Data Pipeline Idempotency
Build data pipelines that produce correct results even when retried or run out of order. Covers idempotent writes, deduplication, exactly-once processing, partition-based reprocessing, and the patterns that make pipelines resilient to failures.
Every data pipeline will fail and need to be retried. The question is: does retrying produce the correct result, or does it produce duplicates, corrupt data, or missing records? Idempotent pipelines produce the same result whether they run once, twice, or ten times. This is the foundation of reliable data engineering.
What Is Idempotency
Non-Idempotent Pipeline:
Run 1: INSERT INTO orders VALUES (1, 'widget', 100) → 1 row ✓
Run 2: INSERT INTO orders VALUES (1, 'widget', 100) → 2 rows ✗ (duplicate!)
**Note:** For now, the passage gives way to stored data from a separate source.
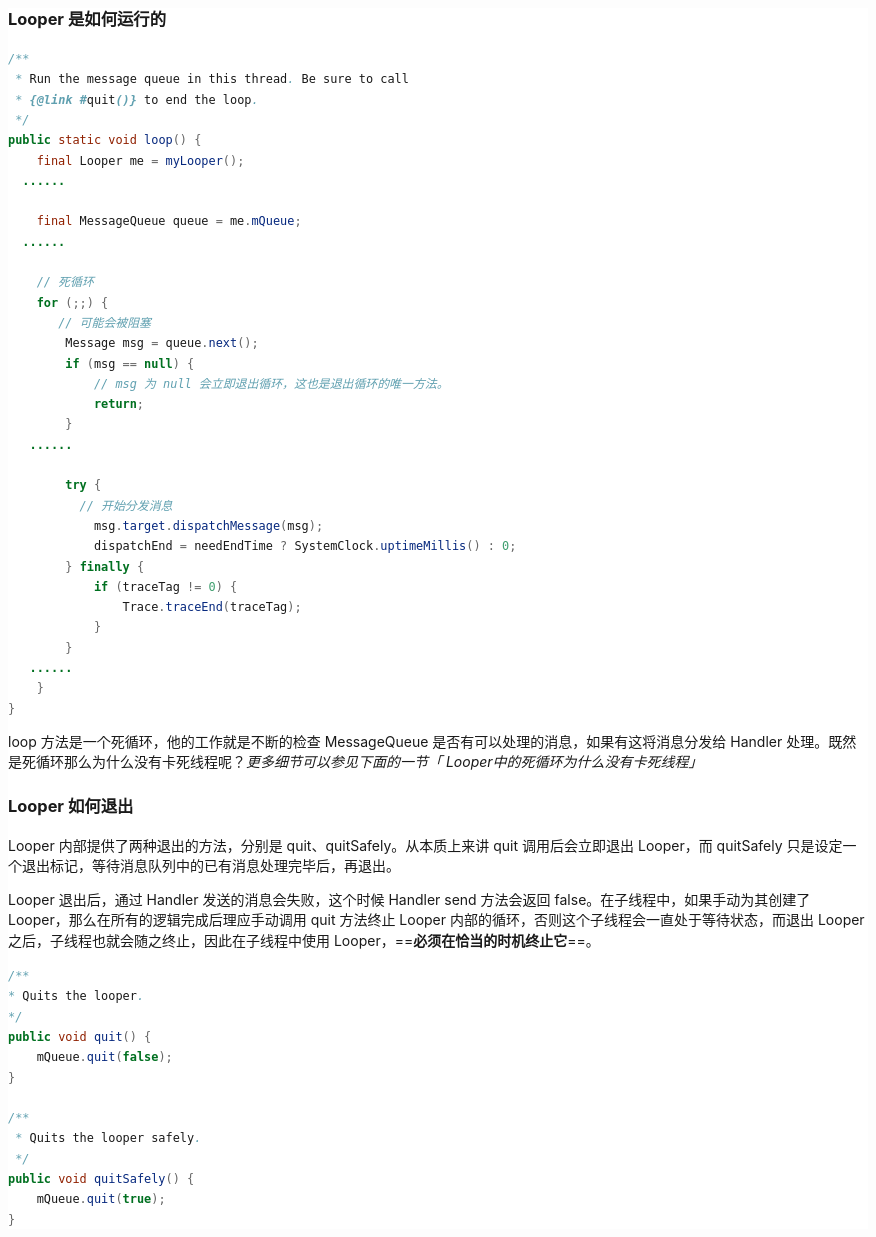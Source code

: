 
### Looper 是如何运行的

```java
/**
 * Run the message queue in this thread. Be sure to call
 * {@link #quit()} to end the loop.
 */
public static void loop() {
    final Looper me = myLooper();
  ......
    
    final MessageQueue queue = me.mQueue;
  ......

    // 死循环
    for (;;) {
       // 可能会被阻塞
        Message msg = queue.next();
        if (msg == null) {
            // msg 为 null 会立即退出循环，这也是退出循环的唯一方法。
            return;
        }
   ......
  
        try {
          // 开始分发消息
            msg.target.dispatchMessage(msg);
            dispatchEnd = needEndTime ? SystemClock.uptimeMillis() : 0;
        } finally {
            if (traceTag != 0) {
                Trace.traceEnd(traceTag);
            }
        }
   ......
    }
}
```

loop 方法是一个死循环，他的工作就是不断的检查 MessageQueue 是否有可以处理的消息，如果有这将消息分发给 Handler 处理。既然是死循环那么为什么没有卡死线程呢？*更多细节可以参见下面的一节「 Looper中的死循环为什么没有卡死线程」*



### Looper 如何退出

Looper 内部提供了两种退出的方法，分别是 quit、quitSafely。从本质上来讲 quit 调用后会立即退出 Looper，而 quitSafely 只是设定一个退出标记，等待消息队列中的已有消息处理完毕后，再退出。

Looper 退出后，通过 Handler 发送的消息会失败，这个时候 Handler send 方法会返回 false。在子线程中，如果手动为其创建了 Looper，那么在所有的逻辑完成后理应手动调用 quit 方法终止 Looper 内部的循环，否则这个子线程会一直处于等待状态，而退出 Looper 之后，子线程也就会随之终止，因此在子线程中使用 Looper，==**必须在恰当的时机终止它**==。

```java
/**
* Quits the looper.
*/
public void quit() {
    mQueue.quit(false);
}

/**
 * Quits the looper safely.
 */
public void quitSafely() {
    mQueue.quit(true);
}
```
Run 3: INSERT INTO orders VALUES (1, 'widget', 100) → 3 rows ✗ (more duplicates!)
Idempotent Pipeline:
Run 1: INSERT INTO orders VALUES (1, 'widget', 100)
ON CONFLICT (id) DO UPDATE SET ... → 1 row ✓
Run 2: Same query → 1 row ✓ (upsert, no duplicate)
Run 3: Same query → 1 row ✓ (still 1 row)
Idempotent = same input → same output, always
Patterns
# Pattern 1: UPSERT (Merge)
class UpsertWriter:
def write(self, records, target_table):
"""Write records idempotently using upsert."""
for record in records:
self.db.execute(f"""
INSERT INTO {target_table} (id, data, updated_at)
VALUES (%s, %s, %s)
ON CONFLICT (id) DO UPDATE SET
data = EXCLUDED.data,
updated_at = EXCLUDED.updated_at
""", (record.id, record.data, record.updated_at))
# Pattern 2: Partition Overwrite
class PartitionOverwriter:
def write(self, records, target_table, partition_key):
"""Replace entire partition — always produces same result."""
partition_value = records[0][partition_key]
self.db.execute(f"""
DELETE FROM {target_table}
WHERE {partition_key} = %s
""", (partition_value,))
self.db.execute_batch(f"""
INSERT INTO {target_table} VALUES (%s, %s, %s, %s)
""", records)
# Pattern 3: Deduplication Key
class DeduplicatingWriter:
def write(self, records, target_table):
"""Use a deduplication key to prevent double-processing."""
for record in records:
dedup_key = f"{record.source}:{record.id}:{record.version}"
exists = self.db.query(
"SELECT 1 FROM processed_keys WHERE key = %s",
(dedup_key,)
)
if not exists:
self.db.execute("INSERT INTO processed_keys VALUES (%s)", (dedup_key,))
self.db.execute(f"INSERT INTO {target_table} VALUES ...", record)
Exactly-Once Processing
At-Most-Once:
Process message, then acknowledge
If crash after process, before ack → message lost
At-Least-Once:
Acknowledge after processing
If crash between process and ack → message reprocessed
Duplicates possible
Exactly-Once:
At-least-once delivery + idempotent processing
Message arrives → Check dedup key → Process → Record dedup key → Ack
If crash and retry:
Message arrives again → Check dedup key → ALREADY PROCESSED → Skip → Ack
Result: Each message processed exactly once (effectively)
Anti-Patterns
| Anti-Pattern | Consequence | Fix |
|---|---|---|
| INSERT without dedup | Duplicates on retry | UPSERT or dedup key |
| Append-only aggregations | Counts doubled on retry | Partition overwrite for aggregation tables |
| Non-deterministic transforms | Different results on retry | Deterministic functions, fixed timestamps |
| DELETE + INSERT without transaction | Partial state on crash | Atomic partition replacement |
| Autoincrement as dedup key | New ID on retry = duplicate with different ID | Use natural key or hash-based dedup key |
Idempotency is not a nice-to-have — it is a requirement. Every pipeline fails eventually. The only question is whether retry produces a correct result or a corrupted one.